Yes it is and thank you for the link, I just bought the manual and would be happy to share it. It's not a digital download though so I would have to create a pdf when I get it.


----------



## dylskee (Jun 9, 2012)

So how will I know what is a properly rated hearth for my particular stove? How much distance do I need from the wall behind the stove?


----------



## n3pro (Jun 9, 2012)

begreen said:


> That is why there is a thumbnail option when posting files. I corrected this one.


 
Thanks, sorry, still getting used to the new features.  Guess bigger isn't always better :-(


----------



## n3pro (Jun 9, 2012)

DanCorcoran said:


> n3pro,
> 
> I was kinda hoping for a larger photo...!!


 
I'll try to do a panorama next time.  I'm getting older my hair is falling out, hearing is failing and so are my eyes.


----------



## begreen (Jun 9, 2012)

LOL. No problem, glad to help.


----------



## dylskee (Aug 26, 2012)

Okay, the stove was moved and the new floors are going in real soon. I have a guy coming over tomorrow to give me an estimate on building a new hearth. We don't want to use brick this time so I'm thinking of some sort of tile, maybe slate or something. What have you guys used instead of brick for your hearth and surround?
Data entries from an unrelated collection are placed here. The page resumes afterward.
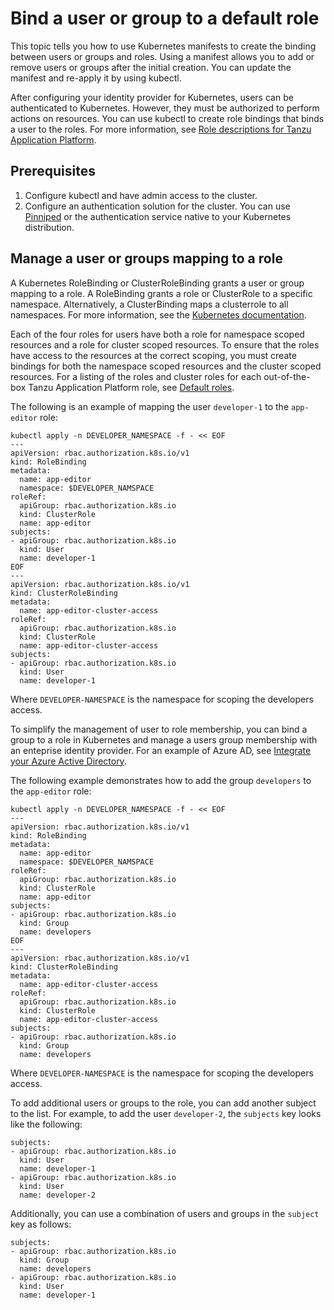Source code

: # Bind a user or group to a default role

This topic tells you how to use Kubernetes manifests to create the binding between users or groups and roles. Using a manifest allows you to add or remove users or groups after the initial creation. You can update the manifest and re-apply it by using kubectl.

After configuring your identity provider for Kubernetes, users can be authenticated to Kubernetes. However, they must be authorized to perform actions on resources. You can use kubectl to create role bindings that binds a user to the roles. For more information, see [Role descriptions for Tanzu Application Platform](role-descriptions.hbs.md).

## <a id="prereqs"></a> Prerequisites

1. Configure kubectl and have admin access to the cluster.
1. Configure an authentication solution for the cluster.
You can use [Pinniped](https://pinniped.dev/) or the authentication service native to your Kubernetes distribution.

## <a id="user-group-to-role"></a> Manage a user or groups mapping to a role

A Kubernetes RoleBinding or ClusterRoleBinding grants a user or group mapping to a role. A RoleBinding grants a role or ClusterRole to a specific namespace. Alternatively, a ClusterBinding maps a clusterrole to all namespaces. For more information, see the [Kubernetes documentation](https://kubernetes.io/docs/reference/access-authn-authz/rbac/#rolebinding-and-clusterrolebinding).

Each of the four roles for users have both a role for namespace scoped resources and a role for cluster scoped resources. To ensure that the roles have access to the resources at the correct scoping, you must create bindings for both the namespace scoped resources and the cluster scoped resources. For a listing of the roles and cluster roles for each out-of-the-box Tanzu Application Platform role, see [Default roles](overview.hbs.md#default-roles).

The following is an example of mapping the user `developer-1` to the `app-editor` role:

```console
kubectl apply -n DEVELOPER_NAMESPACE -f - << EOF
---
apiVersion: rbac.authorization.k8s.io/v1
kind: RoleBinding
metadata:
  name: app-editor
  namespace: $DEVELOPER_NAMSPACE
roleRef:
  apiGroup: rbac.authorization.k8s.io
  kind: ClusterRole
  name: app-editor
subjects:
- apiGroup: rbac.authorization.k8s.io
  kind: User
  name: developer-1
EOF
---
apiVersion: rbac.authorization.k8s.io/v1
kind: ClusterRoleBinding
metadata:
  name: app-editor-cluster-access
roleRef:
  apiGroup: rbac.authorization.k8s.io
  kind: ClusterRole
  name: app-editor-cluster-access
subjects:
- apiGroup: rbac.authorization.k8s.io
  kind: User
  name: developer-1
```

Where `DEVELOPER-NAMESPACE` is the namespace for scoping the developers access.

To simplify the management of user to role membership, you can bind a group to a role in Kubernetes and manage a users group membership with an enteprise identity provider. For an example of Azure AD, see [Integrate your Azure Active Directory](azure-ad.hbs.md). 

The following example demonstrates how to add the group `developers` to the `app-editor` role:

```console
kubectl apply -n DEVELOPER_NAMESPACE -f - << EOF
---
apiVersion: rbac.authorization.k8s.io/v1
kind: RoleBinding
metadata:
  name: app-editor
  namespace: $DEVELOPER_NAMSPACE
roleRef:
  apiGroup: rbac.authorization.k8s.io
  kind: ClusterRole
  name: app-editor
subjects:
- apiGroup: rbac.authorization.k8s.io
  kind: Group
  name: developers
EOF
---
apiVersion: rbac.authorization.k8s.io/v1
kind: ClusterRoleBinding
metadata:
  name: app-editor-cluster-access
roleRef:
  apiGroup: rbac.authorization.k8s.io
  kind: ClusterRole
  name: app-editor-cluster-access
subjects:
- apiGroup: rbac.authorization.k8s.io
  kind: Group
  name: developers
```

Where `DEVELOPER-NAMESPACE` is the namespace for scoping the developers access.

To add additional users or groups to the role, you can add another subject to the list. For example, to add the user `developer-2`, the `subjects` key looks like the following:

```console
subjects:
- apiGroup: rbac.authorization.k8s.io
  kind: User
  name: developer-1
- apiGroup: rbac.authorization.k8s.io
  kind: User
  name: developer-2
```

Additionally, you can use a combination of users and groups in the `subject` key as follows:

```console
subjects:
- apiGroup: rbac.authorization.k8s.io
  kind: Group
  name: developers
- apiGroup: rbac.authorization.k8s.io
  kind: User
  name: developer-1
```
My manual for the stove keeps referring to brick but I'm assuming because the maual was printed in the 80s it's probably dated? I'm sure that tile and stone would be acceptable?

Here's a scan from my manual......


----------



## fossil (Aug 26, 2012)

What that describes is a manufacturer's hearth requirement consisting of a good deal more than just non-combustible ember protection.  A stack of a brick atop a piece of sheet metal or a brick atop a sheet of millboard...that's telling me that some R-value is necessary.  I'd make a real rough guess that the brick/millboard stack would have an R-value approaching 1.5.  I don't know what to suggest other than contact your local Authority Having Jurisdiction and come up with a plan that makes everyone happy.

Short of that, if it were my house, I'd at the very least lay a sheet of 26 gauge sheet metal down then the decorative stone/tile/whatever on top of that...meeting or exceeding the size requirement shown.  Rick


----------



## dylskee (Aug 29, 2012)

fossil said:


> What that describes is a manufacturer's hearth requirement consisting of a good deal more than just non-combustible ember protection. A stack of a brick atop a piece of sheet metal or a brick atop a sheet of millboard...that's telling me that some R-value is necessary. I'd make a real rough guess that the brick/millboard stack would have an R-value approaching 1.5. I don't know what to suggest other than contact your local Authority Having Jurisdiction and come up with a plan that makes everyone happy.
> 
> Short of that, if it were my house, I'd at the very least lay a sheet of 26 gauge sheet metal down then the decorative stone/tile/whatever on top of that...meeting or exceeding the size requirement shown. Rick


 
Thanks for the reply fossil! Yeah, I wouldn't be able to sleep at night if I didn't do this right, I think I'm going to put a piece of 2" thick blue stone and some stone veneer for the surround. Would it be a bad idea to use two 45 degree elbows to get my stove closer to the wall? Would I have updraft issues if I did that?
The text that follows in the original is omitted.